Information given Block Start

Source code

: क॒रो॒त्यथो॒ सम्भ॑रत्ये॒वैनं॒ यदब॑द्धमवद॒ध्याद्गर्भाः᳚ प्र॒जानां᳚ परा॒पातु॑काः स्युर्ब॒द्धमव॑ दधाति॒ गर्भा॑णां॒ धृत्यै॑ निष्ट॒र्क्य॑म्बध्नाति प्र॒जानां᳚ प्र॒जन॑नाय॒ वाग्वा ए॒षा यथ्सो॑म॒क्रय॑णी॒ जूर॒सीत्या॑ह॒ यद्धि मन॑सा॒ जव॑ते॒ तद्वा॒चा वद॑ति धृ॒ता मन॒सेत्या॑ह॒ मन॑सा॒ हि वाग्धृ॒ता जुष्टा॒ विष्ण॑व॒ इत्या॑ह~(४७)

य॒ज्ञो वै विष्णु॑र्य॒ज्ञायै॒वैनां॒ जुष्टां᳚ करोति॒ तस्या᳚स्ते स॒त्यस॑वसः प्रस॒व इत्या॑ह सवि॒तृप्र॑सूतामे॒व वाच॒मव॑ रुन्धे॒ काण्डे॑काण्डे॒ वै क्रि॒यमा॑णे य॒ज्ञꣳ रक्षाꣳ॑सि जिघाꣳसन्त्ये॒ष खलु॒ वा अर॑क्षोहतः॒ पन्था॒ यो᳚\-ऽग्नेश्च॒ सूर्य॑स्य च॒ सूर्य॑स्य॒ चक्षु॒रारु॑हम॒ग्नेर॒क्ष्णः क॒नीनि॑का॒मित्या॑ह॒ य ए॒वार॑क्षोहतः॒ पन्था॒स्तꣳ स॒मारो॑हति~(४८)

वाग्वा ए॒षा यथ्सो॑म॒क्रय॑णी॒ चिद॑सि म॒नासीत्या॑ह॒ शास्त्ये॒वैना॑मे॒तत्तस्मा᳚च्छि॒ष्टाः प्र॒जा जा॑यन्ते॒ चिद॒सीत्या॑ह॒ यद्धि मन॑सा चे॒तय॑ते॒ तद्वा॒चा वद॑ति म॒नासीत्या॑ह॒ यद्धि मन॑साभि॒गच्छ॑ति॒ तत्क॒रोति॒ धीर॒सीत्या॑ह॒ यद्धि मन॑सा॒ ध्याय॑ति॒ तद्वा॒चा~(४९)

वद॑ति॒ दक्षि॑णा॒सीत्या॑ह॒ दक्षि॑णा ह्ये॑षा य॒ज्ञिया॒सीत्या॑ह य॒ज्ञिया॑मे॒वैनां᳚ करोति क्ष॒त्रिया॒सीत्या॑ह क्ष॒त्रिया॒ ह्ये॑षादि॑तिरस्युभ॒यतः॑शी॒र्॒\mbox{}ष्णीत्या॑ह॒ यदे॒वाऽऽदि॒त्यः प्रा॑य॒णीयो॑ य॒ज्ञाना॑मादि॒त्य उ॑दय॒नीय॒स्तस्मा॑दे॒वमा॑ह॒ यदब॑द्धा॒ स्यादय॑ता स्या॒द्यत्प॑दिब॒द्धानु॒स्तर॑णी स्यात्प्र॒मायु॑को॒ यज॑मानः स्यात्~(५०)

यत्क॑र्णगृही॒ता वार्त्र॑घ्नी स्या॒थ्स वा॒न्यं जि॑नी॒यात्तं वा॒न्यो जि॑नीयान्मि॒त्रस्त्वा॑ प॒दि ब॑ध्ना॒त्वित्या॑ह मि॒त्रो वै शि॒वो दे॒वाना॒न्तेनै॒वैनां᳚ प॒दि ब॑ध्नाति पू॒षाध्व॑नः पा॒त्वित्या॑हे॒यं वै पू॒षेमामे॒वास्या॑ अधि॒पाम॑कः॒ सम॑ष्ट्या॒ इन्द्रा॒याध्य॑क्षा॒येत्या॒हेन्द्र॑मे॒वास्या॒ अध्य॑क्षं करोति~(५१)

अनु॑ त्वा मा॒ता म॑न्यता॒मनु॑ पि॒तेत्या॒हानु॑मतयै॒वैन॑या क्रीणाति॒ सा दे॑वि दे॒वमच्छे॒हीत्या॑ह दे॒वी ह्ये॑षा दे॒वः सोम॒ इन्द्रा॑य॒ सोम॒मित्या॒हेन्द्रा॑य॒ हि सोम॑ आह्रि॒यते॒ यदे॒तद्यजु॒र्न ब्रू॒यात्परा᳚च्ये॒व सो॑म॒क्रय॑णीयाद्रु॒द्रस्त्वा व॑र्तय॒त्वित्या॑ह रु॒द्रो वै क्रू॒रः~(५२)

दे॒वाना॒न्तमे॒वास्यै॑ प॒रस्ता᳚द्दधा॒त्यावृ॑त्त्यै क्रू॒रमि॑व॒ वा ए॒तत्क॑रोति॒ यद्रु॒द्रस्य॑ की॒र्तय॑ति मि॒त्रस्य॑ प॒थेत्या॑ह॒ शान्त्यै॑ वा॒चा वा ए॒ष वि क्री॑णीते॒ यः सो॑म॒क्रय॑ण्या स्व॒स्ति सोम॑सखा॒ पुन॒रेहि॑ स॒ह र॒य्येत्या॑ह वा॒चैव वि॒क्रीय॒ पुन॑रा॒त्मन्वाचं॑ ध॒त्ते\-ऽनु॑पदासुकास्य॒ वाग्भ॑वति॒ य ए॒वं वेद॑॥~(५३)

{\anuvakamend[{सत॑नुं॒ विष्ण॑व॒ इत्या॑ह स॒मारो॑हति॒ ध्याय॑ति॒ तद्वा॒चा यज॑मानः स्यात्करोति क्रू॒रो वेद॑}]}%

Information given Block End

The answer must restate all of the entries exactly.

Source code

: क॒रो॒त्यथो॒ सम्भ॑रत्ये॒वैनं॒ यदब॑द्धमवद॒ध्याद्गर्भाः᳚ प्र॒जानां᳚ परा॒पातु॑काः स्युर्ब॒द्धमव॑ दधाति॒ गर्भा॑णां॒ धृत्यै॑ निष्ट॒र्क्य॑म्बध्नाति प्र॒जानां᳚ प्र॒जन॑नाय॒ वाग्वा ए॒षा यथ्सो॑म॒क्रय॑णी॒ जूर॒सीत्या॑ह॒ यद्धि मन॑सा॒ जव॑ते॒ तद्वा॒चा वद॑ति धृ॒ता मन॒सेत्या॑ह॒ मन॑सा॒ हि वाग्धृ॒ता जुष्टा॒ विष्ण॑व॒ इत्या॑ह~(४७)

य॒ज्ञो वै विष्णु॑र्य॒ज्ञायै॒वैनां॒ जुष्टां᳚ करोति॒ तस्या᳚स्ते स॒त्यस॑वसः प्रस॒व इत्या॑ह सवि॒तृप्र॑सूतामे॒व वाच॒मव॑ रुन्धे॒ काण्डे॑काण्डे॒ वै क्रि॒यमा॑णे य॒ज्ञꣳ रक्षाꣳ॑सि जिघाꣳसन्त्ये॒ष खलु॒ वा अर॑क्षोहतः॒ पन्था॒ यो᳚\-ऽग्नेश्च॒ सूर्य॑स्य च॒ सूर्य॑स्य॒ चक्षु॒रारु॑हम॒ग्नेर॒क्ष्णः क॒नीनि॑का॒मित्या॑ह॒ य ए॒वार॑क्षोहतः॒ पन्था॒स्तꣳ स॒मारो॑हति~(४८)

वाग्वा ए॒षा यथ्सो॑म॒क्रय॑णी॒ चिद॑सि म॒नासीत्या॑ह॒ शास्त्ये॒वैना॑मे॒तत्तस्मा᳚च्छि॒ष्टाः प्र॒जा जा॑यन्ते॒ चिद॒सीत्या॑ह॒ यद्धि मन॑सा चे॒तय॑ते॒ तद्वा॒चा वद॑ति म॒नासीत्या॑ह॒ यद्धि मन॑साभि॒गच्छ॑ति॒ तत्क॒रोति॒ धीर॒सीत्या॑ह॒ यद्धि मन॑सा॒ ध्याय॑ति॒ तद्वा॒चा~(४९)

वद॑ति॒ दक्षि॑णा॒सीत्या॑ह॒ दक्षि॑णा ह्ये॑षा य॒ज्ञिया॒सीत्या॑ह य॒ज्ञिया॑मे॒वैनां᳚ करोति क्ष॒त्रिया॒सीत्या॑ह क्ष॒त्रिया॒ ह्ये॑षादि॑तिरस्युभ॒यतः॑शी॒र्॒\mbox{}ष्णीत्या॑ह॒ यदे॒वाऽऽदि॒त्यः प्रा॑य॒णीयो॑ य॒ज्ञाना॑मादि॒त्य उ॑दय॒नीय॒स्तस्मा॑दे॒वमा॑ह॒ यदब॑द्धा॒ स्यादय॑ता स्या॒द्यत्प॑दिब॒द्धानु॒स्तर॑णी स्यात्प्र॒मायु॑को॒ यज॑मानः स्यात्~(५०)

यत्क॑र्णगृही॒ता वार्त्र॑घ्नी स्या॒थ्स वा॒न्यं जि॑नी॒यात्तं वा॒न्यो जि॑नीयान्मि॒त्रस्त्वा॑ प॒दि ब॑ध्ना॒त्वित्या॑ह मि॒त्रो वै शि॒वो दे॒वाना॒न्तेनै॒वैनां᳚ प॒दि ब॑ध्नाति पू॒षाध्व॑नः पा॒त्वित्या॑हे॒यं वै पू॒षेमामे॒वास्या॑ अधि॒पाम॑कः॒ सम॑ष्ट्या॒ इन्द्रा॒याध्य॑क्षा॒येत्या॒हेन्द्र॑मे॒वास्या॒ अध्य॑क्षं करोति~(५१)

अनु॑ त्वा मा॒ता म॑न्यता॒मनु॑ पि॒तेत्या॒हानु॑मतयै॒वैन॑या क्रीणाति॒ सा दे॑वि दे॒वमच्छे॒हीत्या॑ह दे॒वी ह्ये॑षा दे॒वः सोम॒ इन्द्रा॑य॒ सोम॒मित्या॒हेन्द्रा॑य॒ हि सोम॑ आह्रि॒यते॒ यदे॒तद्यजु॒र्न ब्रू॒यात्परा᳚च्ये॒व सो॑म॒क्रय॑णीयाद्रु॒द्रस्त्वा व॑र्तय॒त्वित्या॑ह रु॒द्रो वै क्रू॒रः~(५२)

दे॒वाना॒न्तमे॒वास्यै॑ प॒रस्ता᳚द्दधा॒त्यावृ॑त्त्यै क्रू॒रमि॑व॒ वा ए॒तत्क॑रोति॒ यद्रु॒द्रस्य॑ की॒र्तय॑ति मि॒त्रस्य॑ प॒थेत्या॑ह॒ शान्त्यै॑ वा॒चा वा ए॒ष वि क्री॑णीते॒ यः सो॑म॒क्रय॑ण्या स्व॒स्ति सोम॑सखा॒ पुन॒रेहि॑ स॒ह र॒य्येत्या॑ह वा॒चैव वि॒क्रीय॒ पुन॑रा॒त्मन्वाचं॑ ध॒त्ते\-ऽनु॑पदासुकास्य॒ वाग्भ॑वति॒ य ए॒वं वेद॑॥~(५३)

{\anuvakamend[{सत॑नुं॒ विष्ण॑व॒ इत्या॑ह स॒मारो॑हति॒ ध्याय॑ति॒ तद्वा॒चा यज॑मानः स्यात्करोति क्रू॒रो वेद॑}]}%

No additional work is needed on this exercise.